We have only one day off together. That means a trip to somewhere close. Today we head out to Calvert Cliffs in Southern Maryland:
With only a two mile hike to the fossil filled beach, it was a treat.
We saw many frogs and other critters along the boardwalk. Caroline looks like she is about ready to go skipping. Tra-lah-lah-lah.
It was in the perfect 80′s. The boardwalk comes to an abrupt end. We have two miles ahead of us. Some fantastic scenery. And something possibly never seen before!
Can you find the turtle on the log in this picture?
Can you identify that turtle? Me either, that little guy is WAY too far away.
Keep your eyes peeled on the other side of the walk or you might miss a HUGE worm snake.
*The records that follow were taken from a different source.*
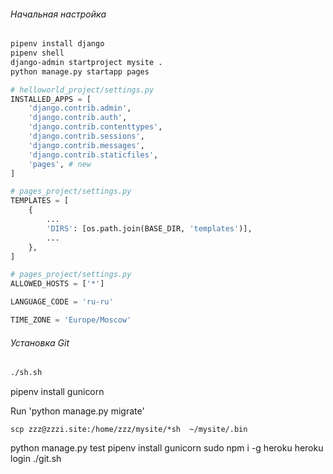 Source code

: ###### 					Начальная настройка

```bash
pipenv install django
pipenv shell
django-admin startproject mysite .
python manage.py startapp pages
```
```python
# helloworld_project/settings.py
INSTALLED_APPS = [
    'django.contrib.admin',
    'django.contrib.auth',
    'django.contrib.contenttypes',
    'django.contrib.sessions',
    'django.contrib.messages',
    'django.contrib.staticfiles',
    'pages', # new
]
```
```python
# pages_project/settings.py
TEMPLATES = [
    {
        ...
        'DIRS': [os.path.join(BASE_DIR, 'templates')],
        ...
    },
]
```
```python
# pages_project/settings.py
ALLOWED_HOSTS = ['*']
```
```python
LANGUAGE_CODE = 'ru-ru'

TIME_ZONE = 'Europe/Moscow'
```

###### Установка Git


```bash
./sh.sh
```

pipenv install gunicorn


Run 'python manage.py migrate' 

```shell
scp zzz@zzzi.site:/home/zzz/mysite/*sh  ~/mysite/.bin
```
python manage.py test
pipenv install gunicorn
sudo npm i -g heroku
heroku login
./git.sh  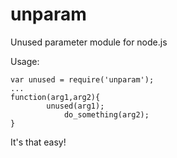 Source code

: unparam
=======

Unused parameter module for node.js

Usage:
```
var unused = require('unparam');
...
function(arg1,arg2){
        unused(arg1);
            do_something(arg2);
}
```
It's that easy!
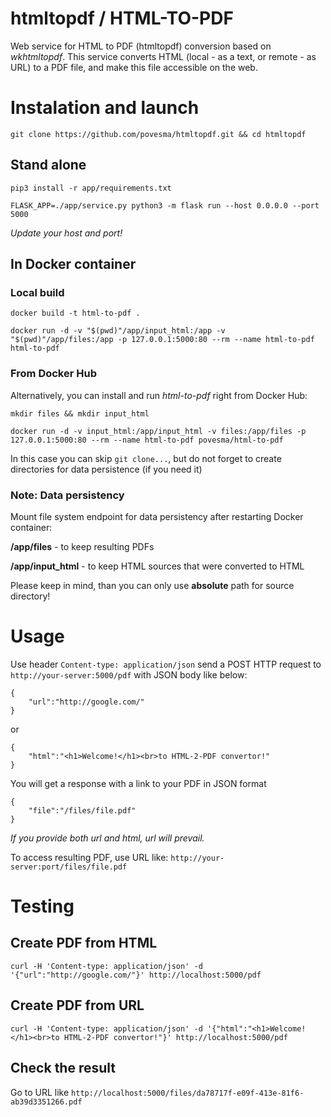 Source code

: 
# htmltopdf / HTML-TO-PDF
Web service for HTML to PDF (htmltopdf) conversion based on _wkhtmltopdf_. This service converts HTML (local - as a text, or remote - as URL) to a PDF file, and make this file accessible on the web.

# Instalation and launch

`git clone https://github.com/povesma/htmltopdf.git && cd htmltopdf`

## Stand alone
`pip3 install -r app/requirements.txt`

`FLASK_APP=./app/service.py python3 -m flask run --host 0.0.0.0 --port 5000`

_Update your host and port!_

## In Docker container
### Local build
`docker build -t html-to-pdf .`

`docker run -d -v "$(pwd)"/app/input_html:/app -v "$(pwd)"/app/files:/app -p 127.0.0.1:5000:80 --rm --name html-to-pdf html-to-pdf`

### From Docker Hub
Alternatively, you can install and run _html-to-pdf_ right from Docker Hub:

`mkdir files && mkdir input_html`

`docker run -d -v input_html:/app/input_html -v files:/app/files -p 127.0.0.1:5000:80 --rm --name html-to-pdf povesma/html-to-pdf`

In this case you can skip `git clone...`, but do not forget to create directories for data persistence (if you need it)


### Note: Data persistency
Mount file system endpoint for data persistency after restarting Docker container:

**/app/files** - to keep resulting PDFs 

**/app/input_html** - to keep HTML sources that were converted to HTML

Please keep in mind, than you can only use **absolute** path for source directory!

# Usage
Use header `Content-type: application/json` send a POST HTTP request to `http://your-server:5000/pdf` 
with JSON body like below:

```
{
    "url":"http://google.com/"
}
```

or

```
{
    "html":"<h1>Welcome!</h1><br>to HTML-2-PDF convertor!"
}
```


You will get a response with a link to your PDF in JSON format
```
{
    "file":"/files/file.pdf"
}
```

_If you provide both url and html, url will prevail._

To access resulting PDF, use URL like: `http://your-server:port/files/file.pdf`

# Testing

## Create PDF from HTML
`curl -H 'Content-type: application/json' -d '{"url":"http://google.com/"}' http://localhost:5000/pdf`

## Create PDF from URL
`curl -H 'Content-type: application/json' -d '{"html":"<h1>Welcome!</h1><br>to HTML-2-PDF convertor!"}' http://localhost:5000/pdf`

## Check the result
Go to URL like `http://localhost:5000/files/da78717f-e09f-413e-81f6-ab39d3351266.pdf`

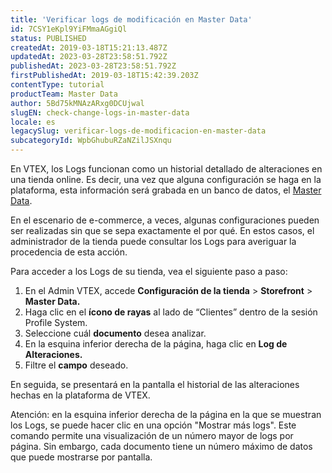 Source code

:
 ```yaml
---
title: 'Verificar logs de modificación en Master Data'
id: 7CSY1eKpl9YiFMmaAGgiQl
status: PUBLISHED
createdAt: 2019-03-18T15:21:13.487Z
updatedAt: 2023-03-28T23:58:51.792Z
publishedAt: 2023-03-28T23:58:51.792Z
firstPublishedAt: 2019-03-18T15:42:39.203Z
contentType: tutorial
productTeam: Master Data
author: 5Bd75kMNAzARxg0DCUjwal
slugEN: check-change-logs-in-master-data
locale: es
legacySlug: verificar-logs-de-modificacion-en-master-data
subcategoryId: WpbGhubuRZaNZilJSXnqu
---
```


En VTEX, los Logs funcionan como un historial detallado de alteraciones en una tienda online. Es decir, una vez que alguna configuración se haga en la plataforma, esta información será grabada en un banco de datos, el [Master Data](https://help.vtex.com/es/tutorial/o-que-e-o-master-data--4otjBnR27u4WUIciQsmkAw "Master Data").

En el escenario de e-commerce, a veces, algunas configuraciones pueden ser realizadas sin que se sepa exactamente el por qué. En estos casos, el administrador de la tienda puede consultar los Logs para averiguar la procedencia de esta acción.

Para acceder a los Logs de su tienda, vea el siguiente paso a paso:

1. En el Admin VTEX, accede **Configuración de la tienda** > **Storefront** > **Master Data.**
2. Haga clic en el __ícono de rayas__ al lado de “Clientes” dentro de la sesión Profile System.   
3. Seleccione cuál __documento__ desea analizar.
4. En la esquina inferior derecha de la página, haga clic en __Log de Alteraciones.__
5. Filtre el __campo__ deseado.

En seguida, se presentará en la pantalla el historial de las alteraciones hechas en la plataforma de VTEX.

<div class= “alert alert-info”>
Atención: en la esquina inferior derecha de la página en la que se muestran los Logs, se puede hacer clic en una opción "Mostrar más logs". Este comando permite una visualización de un número mayor de logs por página. Sin embargo, cada documento tiene un número máximo de datos que puede mostrarse por pantalla.
</div>
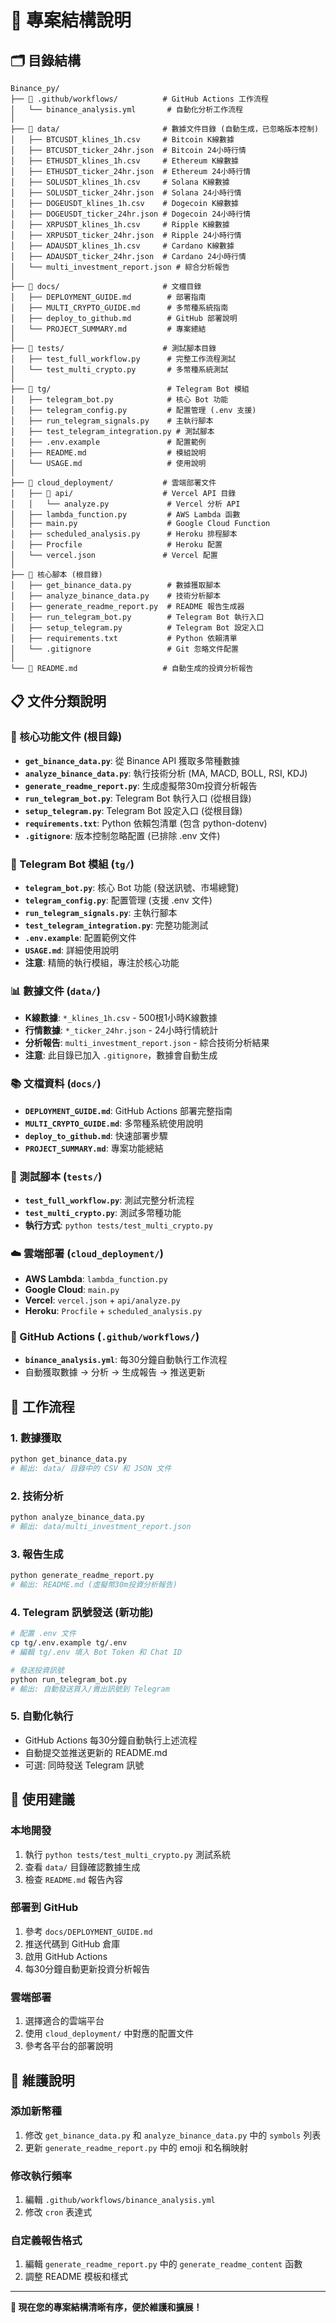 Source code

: # 📁 專案結構說明

## 🗂️ 目錄結構

```
Binance_py/
├── 📁 .github/workflows/          # GitHub Actions 工作流程
│   └── binance_analysis.yml       # 自動化分析工作流程
│
├── 📁 data/                       # 數據文件目錄 (自動生成，已忽略版本控制)
│   ├── BTCUSDT_klines_1h.csv     # Bitcoin K線數據
│   ├── BTCUSDT_ticker_24hr.json  # Bitcoin 24小時行情
│   ├── ETHUSDT_klines_1h.csv     # Ethereum K線數據
│   ├── ETHUSDT_ticker_24hr.json  # Ethereum 24小時行情
│   ├── SOLUSDT_klines_1h.csv     # Solana K線數據
│   ├── SOLUSDT_ticker_24hr.json  # Solana 24小時行情
│   ├── DOGEUSDT_klines_1h.csv    # Dogecoin K線數據
│   ├── DOGEUSDT_ticker_24hr.json # Dogecoin 24小時行情
│   ├── XRPUSDT_klines_1h.csv     # Ripple K線數據
│   ├── XRPUSDT_ticker_24hr.json  # Ripple 24小時行情
│   ├── ADAUSDT_klines_1h.csv     # Cardano K線數據
│   ├── ADAUSDT_ticker_24hr.json  # Cardano 24小時行情
│   └── multi_investment_report.json # 綜合分析報告
│
├── 📁 docs/                       # 文檔目錄
│   ├── DEPLOYMENT_GUIDE.md        # 部署指南
│   ├── MULTI_CRYPTO_GUIDE.md      # 多幣種系統指南
│   ├── deploy_to_github.md        # GitHub 部署說明
│   └── PROJECT_SUMMARY.md         # 專案總結
│
├── 📁 tests/                      # 測試腳本目錄
│   ├── test_full_workflow.py      # 完整工作流程測試
│   └── test_multi_crypto.py       # 多幣種系統測試
│
├── 📁 tg/                          # Telegram Bot 模組
│   ├── telegram_bot.py            # 核心 Bot 功能
│   ├── telegram_config.py         # 配置管理 (.env 支援)
│   ├── run_telegram_signals.py    # 主執行腳本
│   ├── test_telegram_integration.py # 測試腳本
│   ├── .env.example               # 配置範例
│   ├── README.md                  # 模組說明
│   └── USAGE.md                   # 使用說明
│
├── 📁 cloud_deployment/           # 雲端部署文件
│   ├── 📁 api/                    # Vercel API 目錄
│   │   └── analyze.py             # Vercel 分析 API
│   ├── lambda_function.py         # AWS Lambda 函數
│   ├── main.py                    # Google Cloud Function
│   ├── scheduled_analysis.py      # Heroku 排程腳本
│   ├── Procfile                   # Heroku 配置
│   └── vercel.json               # Vercel 配置
│
├── 📄 核心腳本 (根目錄)
│   ├── get_binance_data.py        # 數據獲取腳本
│   ├── analyze_binance_data.py    # 技術分析腳本
│   ├── generate_readme_report.py  # README 報告生成器
│   ├── run_telegram_bot.py        # Telegram Bot 執行入口
│   ├── setup_telegram.py          # Telegram Bot 設定入口
│   ├── requirements.txt           # Python 依賴清單
│   └── .gitignore                 # Git 忽略文件配置
│
└── 📄 README.md                   # 自動生成的投資分析報告
```

## 📋 文件分類說明

### 🔧 核心功能文件 (根目錄)
- **`get_binance_data.py`**: 從 Binance API 獲取多幣種數據
- **`analyze_binance_data.py`**: 執行技術分析 (MA, MACD, BOLL, RSI, KDJ)
- **`generate_readme_report.py`**: 生成虛擬幣30m投資分析報告
- **`run_telegram_bot.py`**: Telegram Bot 執行入口 (從根目錄)
- **`setup_telegram.py`**: Telegram Bot 設定入口 (從根目錄)
- **`requirements.txt`**: Python 依賴包清單 (包含 python-dotenv)
- **`.gitignore`**: 版本控制忽略配置 (已排除 .env 文件)

### 📱 Telegram Bot 模組 (`tg/`)
- **`telegram_bot.py`**: 核心 Bot 功能 (發送訊號、市場總覽)
- **`telegram_config.py`**: 配置管理 (支援 .env 文件)
- **`run_telegram_signals.py`**: 主執行腳本
- **`test_telegram_integration.py`**: 完整功能測試
- **`.env.example`**: 配置範例文件
- **`USAGE.md`**: 詳細使用說明
- **注意**: 精簡的執行模組，專注於核心功能

### 📊 數據文件 (`data/`)
- **K線數據**: `*_klines_1h.csv` - 500根1小時K線數據
- **行情數據**: `*_ticker_24hr.json` - 24小時行情統計
- **分析報告**: `multi_investment_report.json` - 綜合技術分析結果
- **注意**: 此目錄已加入 `.gitignore`，數據會自動生成

### 📚 文檔資料 (`docs/`)
- **`DEPLOYMENT_GUIDE.md`**: GitHub Actions 部署完整指南
- **`MULTI_CRYPTO_GUIDE.md`**: 多幣種系統使用說明
- **`deploy_to_github.md`**: 快速部署步驟
- **`PROJECT_SUMMARY.md`**: 專案功能總結

### 🧪 測試腳本 (`tests/`)
- **`test_full_workflow.py`**: 測試完整分析流程
- **`test_multi_crypto.py`**: 測試多幣種功能
- **執行方式**: `python tests/test_multi_crypto.py`

### ☁️ 雲端部署 (`cloud_deployment/`)
- **AWS Lambda**: `lambda_function.py`
- **Google Cloud**: `main.py`
- **Vercel**: `vercel.json` + `api/analyze.py`
- **Heroku**: `Procfile` + `scheduled_analysis.py`

### 🤖 GitHub Actions (`.github/workflows/`)
- **`binance_analysis.yml`**: 每30分鐘自動執行工作流程
- 自動獲取數據 → 分析 → 生成報告 → 推送更新

## 🔄 工作流程

### 1. 數據獲取
```bash
python get_binance_data.py
# 輸出: data/ 目錄中的 CSV 和 JSON 文件
```

### 2. 技術分析
```bash
python analyze_binance_data.py
# 輸出: data/multi_investment_report.json
```

### 3. 報告生成
```bash
python generate_readme_report.py
# 輸出: README.md (虛擬幣30m投資分析報告)
```

### 4. Telegram 訊號發送 (新功能)
```bash
# 配置 .env 文件
cp tg/.env.example tg/.env
# 編輯 tg/.env 填入 Bot Token 和 Chat ID

# 發送投資訊號
python run_telegram_bot.py
# 輸出: 自動發送買入/賣出訊號到 Telegram
```

### 5. 自動化執行
- GitHub Actions 每30分鐘自動執行上述流程
- 自動提交並推送更新的 README.md
- 可選: 同時發送 Telegram 訊號

## 🎯 使用建議

### 本地開發
1. 執行 `python tests/test_multi_crypto.py` 測試系統
2. 查看 `data/` 目錄確認數據生成
3. 檢查 `README.md` 報告內容

### 部署到 GitHub
1. 參考 `docs/DEPLOYMENT_GUIDE.md`
2. 推送代碼到 GitHub 倉庫
3. 啟用 GitHub Actions
4. 每30分鐘自動更新投資分析報告

### 雲端部署
1. 選擇適合的雲端平台
2. 使用 `cloud_deployment/` 中對應的配置文件
3. 參考各平台的部署說明

## 📝 維護說明

### 添加新幣種
1. 修改 `get_binance_data.py` 和 `analyze_binance_data.py` 中的 `symbols` 列表
2. 更新 `generate_readme_report.py` 中的 emoji 和名稱映射

### 修改執行頻率
1. 編輯 `.github/workflows/binance_analysis.yml`
2. 修改 `cron` 表達式

### 自定義報告格式
1. 編輯 `generate_readme_report.py` 中的 `generate_readme_content` 函數
2. 調整 README 模板和樣式

---

**🎉 現在您的專案結構清晰有序，便於維護和擴展！**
Worm snakes (Carphophis amoenus) have tiny little eyes and look very much like a giant worm. The worms know the difference though. These snakes dine on worms! They even have a little spike on their tail to help push those wiggily-iggly slimy little worms in their mouth. Sssssslurps up!
Caroline fondly calls the worm snake and the next snake, LBS’s “little brown snakes.” They may look the same, but they are very different.
Smooth Earthsnakes (Virginia valeriae) spend most of their time underground, they are fossorial. They love to snoop under logs, boards, and rocks for yummy earthworms.
Does that sound like another snake?
Wormsnakes lay eggs like typical snakes. Earthsnakes give live birth. Visually, wormsnakes have pink bellies and a blunt snout. Earth snakes have longer snouts and their scales include black specks.
Ringneck snakes are one of my favorite snakes to find. When you first see them, they look like just another LBS. If they get nervous, you get a surprise! A brilliant yellow, orange, or red belly flashes into view as the snake flips and coils on the ground.
So far we have had amazing luck.
Now we are at the beach. I am amazed at how blue the water is here!
These two pictures were sent to all my friends at work, to taunt them.
We get to play during the normal work week when there is no one around. I love being alone out in the wild. I imagine during the weekends, the beaches are filled with people looking for fossils. You can have as many as you find on the beach. Cool!
One guy we met found several shark teeth and even a few fossilized dolphin teeth.
Back on the trail, this little skink ran right out in front of us. What is with these lizards? Every time we see one I swear they are playing chicken on the hiking trail. Are they making bets with other lizards to see how close they can get to a hiker without getting stepped on or caught? Three worms for three inches!
Check out the huge ear on this guy!
On our way back, several people going the other way told us to watch out for the copperhead in the middle of the trail. It was battling another snake, we swear! Yeah, right. For one it is most likely a non-venomous brown snake. We doubted there was even another snake in the vicinity. Boy were we wrong!
Racer eating a copperhead
A northern black racer has wrestled and killed a bone fide copperhead snake. Then, he began to eat it. We stared in amazement until he slurped down the last of his tail. Down like spaghetti.